Another favourite pet theory is the class distinction for stem cells. Do they exist? If yes, why can’t they be reliably identified? What are their niches and what is the best way to target them?

Each sequencing would reveal a wealth of clinical data (both genomics as well as radio-genomics) and spur on more deep dive into the molecular ontology. Yes, that might fulfil the wet dream for molecular targets as well. However, as a radiation oncologist, I am only keen to know whether I can reduce my tumour volumes, how we can reduce the dose to normal structures (brain) and combine efforts with patient-related outcomes.

Bring it on! Let us do it! (Have some laughs!!)

Quality of life in brain tumours

This issue is very thorny one in the neuro-oncology community. How do you measure the quality of life objectively?

A RANO working group has defined that outline and is aware of it. We, as radiation oncologists, aren’t oblivious to the fact that radiation therapy offers one single shot to give the maximum chance of cure. I am not discussing the issue of re-irradiation here, but the idea is to minimise the impact of existing delivery mechanisms.

Beyond the tumour volumes (2-3 cm for high-grade gliomas), this is both empirical and observational. They observed that bulk of failures happened in the high dose region. It brings us to two important questions here.

1) If we know that it is going to happen in the 95% isodose, why don’t we focus on intentional dose heterogeneity, at the expense of conformity? We could explore mathematical formulations for it- how best to predict which dose fractionation would be best suitable for the likely outcomes, where the failure is expected to take place and escalate the dose to that region.
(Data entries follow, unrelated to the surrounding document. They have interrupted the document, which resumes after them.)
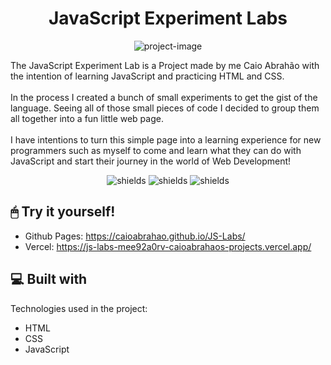 <h1 align="center" id="title">JavaScript Experiment Labs</h1>

<p align="center"><img src="https://socialify.git.ci/caioabrahao/JS-Labs/image?description=1&amp;font=Rokkitt&amp;language=1&amp;name=1&amp;owner=1&amp;pattern=Plus&amp;pulls=1&amp;stargazers=1&amp;theme=Auto" alt="project-image"></p>

<p id="description">The JavaScript Experiment Lab is a Project made by me Caio Abrahão with the intention of learning JavaScript and practicing HTML and CSS. <br><br> In the process I created a bunch of small experiments to get the gist of the language.
  Seeing all of those small pieces of code I decided to group them all together into a fun little web page. <br><br>I have intentions to turn this simple page into a learning experience for new programmers such as myself to come and learn what they can do with JavaScript and start their journey in the world of Web Development!</p>

<p align="center"><img src="https://img.shields.io/github/commit-activity/t/caioabrahao/JS-Labs" alt="shields">      <img src="https://img.shields.io/github/created-at/caioabrahao/JS-Labs" alt="shields">      <img src="https://img.shields.io/github/last-commit/caioabrahao/JS-Labs" alt="shields"></p>


<h2>🖱 Try it yourself!</h2>

* Github Pages: https://caioabrahao.github.io/JS-Labs/
* Vercel: https://js-labs-mee92a0rv-caioabrahaos-projects.vercel.app/


<h2>💻 Built with</h2>

Technologies used in the project:

*   HTML
*   CSS
*   JavaScript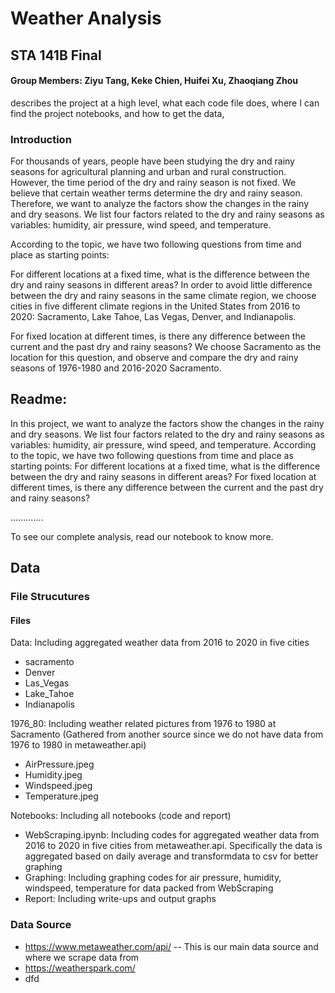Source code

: # Weather Analysis

## STA 141B Final
#### Group Members: Ziyu Tang, Keke Chien, Huifei Xu, Zhaoqiang Zhou

describes the project at a high level, what each code file does, where I can find the project notebooks, and how to get the data,

### Introduction
For thousands of years, people have been studying the dry and rainy seasons for agricultural planning and urban and rural construction. However, the time period of the dry and rainy season is not fixed. We believe that certain weather terms determine the dry and rainy season. Therefore, we want to analyze the factors show the changes in the rainy and dry seasons. We list four factors related to the dry and rainy seasons as variables: humidity, air pressure, wind speed, and temperature. 

According to the topic, we have two following questions from time and place as starting points:

For different locations at a fixed time, what is the difference between the dry and rainy seasons in different areas? In order to avoid little difference between the dry and rainy seasons in the same climate region, we choose cities in five different climate regions in the United States from 2016 to 2020: Sacramento, Lake Tahoe, Las Vegas, Denver, and Indianapolis.

For fixed location at different times, is there any difference between the current and the past dry and rainy seasons? We choose Sacramento as the location for this question, and observe and compare the dry and rainy seasons of 1976-1980 and 2016-2020 Sacramento.


## Readme:
In this project, we want to analyze the factors show the changes in the rainy and dry seasons. We list four factors related to the dry and rainy seasons as variables: humidity, air pressure, wind speed, and temperature. According to the topic, we have two following questions from time and place as starting points: For different locations at a fixed time, what is the difference between the dry and rainy seasons in different areas? For fixed location at different times, is there any difference between the current and the past dry and rainy seasons? 

.............

To see our complete analysis, read our notebook to know more.

## Data

### File Strucutures
#### Files
Data: Including aggregated weather data from 2016 to 2020 in five cities
- sacramento
- Denver
- Las_Vegas
- Lake_Tahoe
- Indianapolis

1976_80: Including weather related pictures from 1976 to 1980 at Sacramento
(Gathered from another source since we do not have data from 1976 to 1980 in metaweather.api)
- AirPressure.jpeg
- Humidity.jpeg
- Windspeed.jpeg
- Temperature.jpeg

Notebooks: Including all notebooks (code and report)
- WebScraping.ipynb: Including codes for aggregated weather data from 2016 to 2020 in five cities from metaweather.api. Specifically the data is aggregated based on daily average and transformdata to csv for better graphing
- Graphing: Including graphing codes for air pressure, humidity, windspeed, temperature for data packed from WebScraping
- Report: Including write-ups and output graphs

### Data Source
- https://www.metaweather.com/api/
-- This is our main data source and where we scrape data from
- https://weatherspark.com/
-   dfd
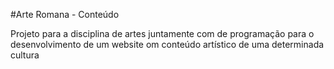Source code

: #Arte Romana - Conteúdo

Projeto para a disciplina de artes juntamente com de programação para o desenvolvimento de um website om conteúdo artístico de uma determinada cultura
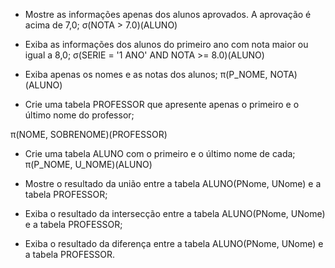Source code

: - Mostre as informações apenas dos alunos aprovados. A aprovação é acima de 7,0;
σ(NOTA > 7.0)(ALUNO)
- Exiba as informações dos alunos do primeiro ano com nota maior ou igual a 8,0;
σ(SERIE = '1 ANO' AND NOTA >= 8.0)(ALUNO)
- Exiba apenas os nomes e as notas dos alunos;
π(P_NOME, NOTA)(ALUNO)


- Crie uma tabela PROFESSOR que apresente apenas o primeiro e o último nome do professor;

π(NOME, SOBRENOME)(PROFESSOR)
- Crie uma tabela ALUNO com o primeiro e o último nome de cada;
π(P_NOME, U_NOME)(ALUNO)


- Mostre o resultado da união entre a tabela ALUNO(PNome, UNome) e a tabela PROFESSOR;




- Exiba o resultado da intersecção entre a tabela ALUNO(PNome, UNome) e a tabela PROFESSOR;
- Exiba o resultado da diferença entre a tabela ALUNO(PNome, UNome) e a tabela PROFESSOR. 
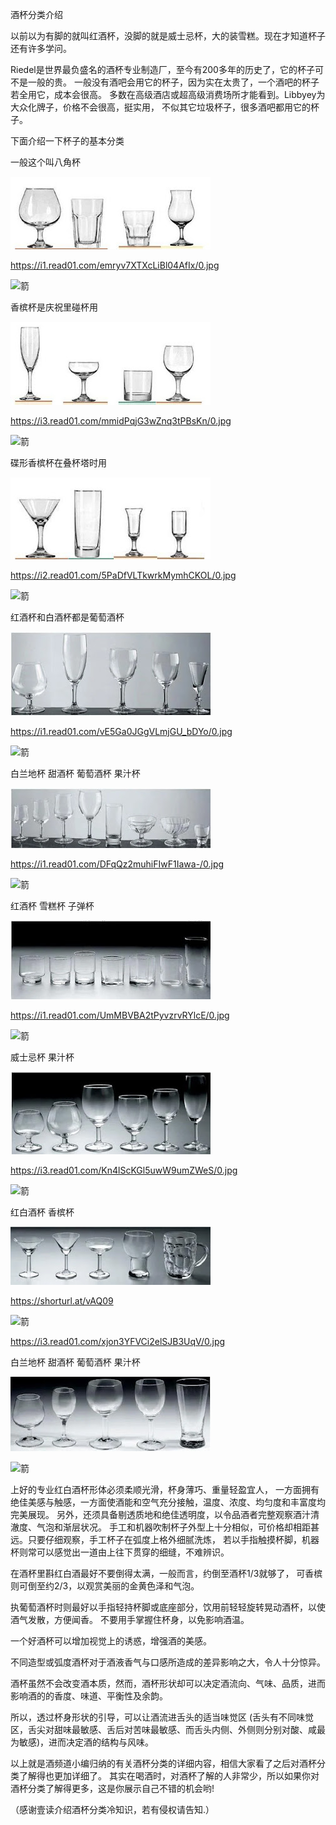 酒杯分类介绍

以前以为有脚的就叫红酒杯，没脚的就是威士忌杯，大的装雪糕。现在才知道杯子还有许多学问。

Riedel是世界最负盛名的酒杯专业制造厂，至今有200多年的历史了，它的杯子可不是一般的贵。
一般没有酒吧会用它的杯子，因为实在太贵了，一个酒吧的杯子若全用它，成本会很高。
多数在高级酒店或超高级消费场所才能看到。Libbyey为大众化牌子，价格不会很高，挺实用，
不似其它垃圾杯子，很多酒吧都用它的杯子。

下面介绍一下杯子的基本分类

一般这个叫八角杯

![杯](https://github.com/ywangnccu/ywang/blob/main/images/CUP/CUP.jpg)

https://i1.read01.com/emryv7XTXcLiBl04AfIx/0.jpg

![箭](https://github.com/ywangnccu/ywang/blob/main/images/CUP/ARROW.jpg)

香槟杯是庆祝里碰杯用

![杯](https://github.com/ywangnccu/ywang/blob/main/images/CUP/CUP1.jpg)

https://i3.read01.com/mmidPqjG3wZnq3tPBsKn/0.jpg

![箭](https://github.com/ywangnccu/ywang/blob/main/images/CUP/ARROW.jpg)

碟形香槟杯在叠杯塔时用

![杯](https://github.com/ywangnccu/ywang/blob/main/images/CUP/CUP3.jpg)

https://i2.read01.com/5PaDfVLTkwrkMymhCKOL/0.jpg

![箭](https://github.com/ywangnccu/ywang/blob/main/images/CUP/ARROW.jpg)

红酒杯和白酒杯都是葡萄酒杯

![杯](https://github.com/ywangnccu/ywang/blob/main/images/CUP/CUP5.jpg)

https://i1.read01.com/vE5Ga0JGgVLmjGU_bDYo/0.jpg

![箭](https://github.com/ywangnccu/ywang/blob/main/images/CUP/ARROW.jpg)

白兰地杯 甜酒杯 葡萄酒杯 果汁杯

![杯](https://github.com/ywangnccu/ywang/blob/main/images/CUP/CUP6.jpg)

https://i1.read01.com/DFqQz2muhiFIwF1Iawa-/0.jpg

![箭](https://github.com/ywangnccu/ywang/blob/main/images/CUP/ARROW.jpg)

红酒杯 雪糕杯 子弹杯

![杯](https://github.com/ywangnccu/ywang/blob/main/images/CUP/CUP9.jpg)

https://i1.read01.com/UmMBVBA2tPyvzrvRYlcE/0.jpg

![箭](https://github.com/ywangnccu/ywang/blob/main/images/CUP/ARROW.jpg)

威士忌杯 果汁杯

![杯](https://github.com/ywangnccu/ywang/blob/main/images/CUP/CUP13.jpg)

https://i3.read01.com/Kn4lScKGl5uwW9umZWeS/0.jpg

![箭](https://github.com/ywangnccu/ywang/blob/main/images/CUP/ARROW.jpg)

红白酒杯 香槟杯

![杯](https://github.com/ywangnccu/ywang/blob/main/images/CUP/CUP15.jpg)

https://shorturl.at/vAQ09

![箭](https://github.com/ywangnccu/ywang/blob/main/images/CUP/ARROW.jpg)

https://i3.read01.com/xjon3YFVCi2elSJB3UqV/0.jpg

白兰地杯 甜酒杯 葡萄酒杯 果汁杯

![杯](https://github.com/ywangnccu/ywang/blob/main/images/CUP/CUP16.jpg)

![箭](https://github.com/ywangnccu/ywang/blob/main/images/CUP/ARROW.jpg)

上好的专业红白酒杯形体必须柔顺光滑，杯身薄巧、重量轻盈宜人，
一方面拥有绝佳美感与触感，一方面使酒能和空气充分接触，温度、浓度、均匀度和丰富度均完美展现。
另外，还须具备剔透质地和绝佳透明度，以令品酒者完整观察酒汁清澈度、气泡和渐层状况。
手工和机器吹制杯子外型上十分相似，可价格却相距甚远。只要仔细观察，手工杯子在弧度上格外细腻洗炼，
若以手指触摸杯脚，机器杯则常可以感觉出一道由上往下贯穿的细缝，不难辨识。

在酒杯里斟红白酒最好不要倒得太满，一般而言，约倒至酒杯1/3就够了，
可香槟则可倒至约2/3，以观赏美丽的金黄色泽和气泡。

执葡萄酒杯时则最好以手指轻持杯脚或底座部分，饮用前轻轻旋转晃动酒杯，以使酒气发散，方便闻香。
不要用手掌握住杯身，以免影响酒温。

一个好酒杯可以增加视觉上的诱惑，增强酒的美感。

不同造型或弧度酒杯对于酒液香气与口感所造成的差异影响之大，令人十分惊异。

酒杯虽然不会改变酒本质，然而，酒杯形状却可以决定酒流向、气味、品质，进而影响酒的的香度、味道、平衡性及余韵。

所以，透过杯身形状的引导，可以让酒流进舌头的适当味觉区
(舌头有不同味觉区，舌尖对甜味最敏感、舌后对苦味最敏感、而舌头内侧、外侧则分别对酸、咸最为敏感)，进而决定酒的结构与风味。

以上就是酒频道小编归纳的有关酒杯分类的详细内容，相信大家看了之后对酒杯分类了解得也更加详细了。
其实在喝酒时，对酒杯了解的人非常少，所以如果你对酒杯分类了解得更多，这是你展示自己不错的机会哟!

（感谢壹读介绍酒杯分类冷知识，若有侵权请告知.）
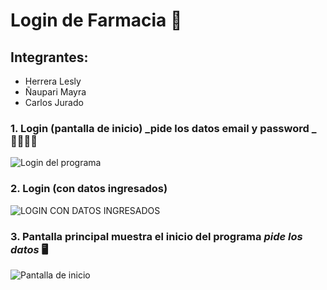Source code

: 
# Login de Farmacia 🏥

## Integrantes: 

* Herrera Lesly
* Ñaupari Mayra
* Carlos Jurado 


### 1. Login (pantalla de inicio) **_pide los datos email y password _** 👩‍💻🧑‍💻

![Login del programa ](https://user-images.githubusercontent.com/108675669/182658158-0816492e-fb26-47aa-8bae-bae6e4c55998.png)

### 2. Login (con datos ingresados)

![LOGIN CON DATOS INGRESADOS](../c24b8b9d-6035-45fb-b56d-8efffd0c8ca4.jpg)

### 3. Pantalla principal muestra el inicio del programa **_pide los datos_** 🖥

![ Pantalla de inicio ](https://user-images.githubusercontent.com/108675669/182657746-4eadbc02-acf7-43d0-b02c-4f19dce423b4.png)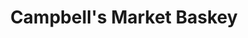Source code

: ---
title: "Campbell's Market Baskey"
url: /east-lansing/campbells-market-baskey/
shop: greengrocer
---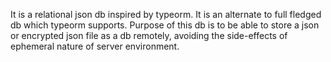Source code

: It is a relational json db inspired by typeorm. It is an alternate to full fledged db which typeorm supports. Purpose of this db is to be able to store a json or encrypted json file as a db remotely, avoiding the side-effects of ephemeral nature of server environment. 
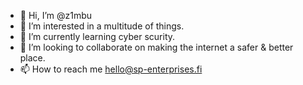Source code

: - 👋 Hi, I’m @z1mbu
- 👀 I’m interested in a multitude of things.
- 🌱 I’m currently learning cyber scurity.
- 💞️ I’m looking to collaborate on making the internet a safer & better place.
- 📫 How to reach me hello@sp-enterprises.fi
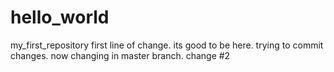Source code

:# hello_world
my_first_repository
first line of change.
its good to be here.
trying to commit changes.
now changing in master branch. change #2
2) Some tumours usually fail elsewhere, outside the treatment area. If this is the case, why not “lower” the dose to the treatment area (so-called “de-escalation”)?

Do you see the immediate impact?

Lower the total dose to the normal brain!

Now, that leads us to two more questions.

1) Why don’t we lower the dose to 55+Gy for Grade III tumours, because they have a better outcome?

2) Does Temozolomide also act as a radiation sensitiser?

The problems with these very broad-based assumptions are that we do not have a robust criterion for pre-operative or even intra-operative validation of tumour subsets by use of MR spectroscopy or perfusion (or use of any other metabolites, for that matter). Likewise, after intense scrutiny and numerous workshops, we have just been able to define the glioblastomas/grade III astrocytomas along with the molecular data (or even other variants) objectively. Previously, palisading necrosis was all that we had from my pathology colleagues. Now, we are wading in molecular soup, and no one has the complete picture of how things can be nailed!

However, use of these molecular methods isn’t widespread.

One way out is to sequence the tumours completely, follow up patients standard course fractionation and prospectively identify patterns of failure.

It would be akin to a very preliminary “precision medicine” and not the hype cycle that seeks to identify the “molecular targets”.

No, we don’t need more “research” on something that is being duplicated across the labs. But we need to be able to channelise something that we have learned.

Who is going to bell the cat?

I think, currently, we are just trying to identify who the cat is.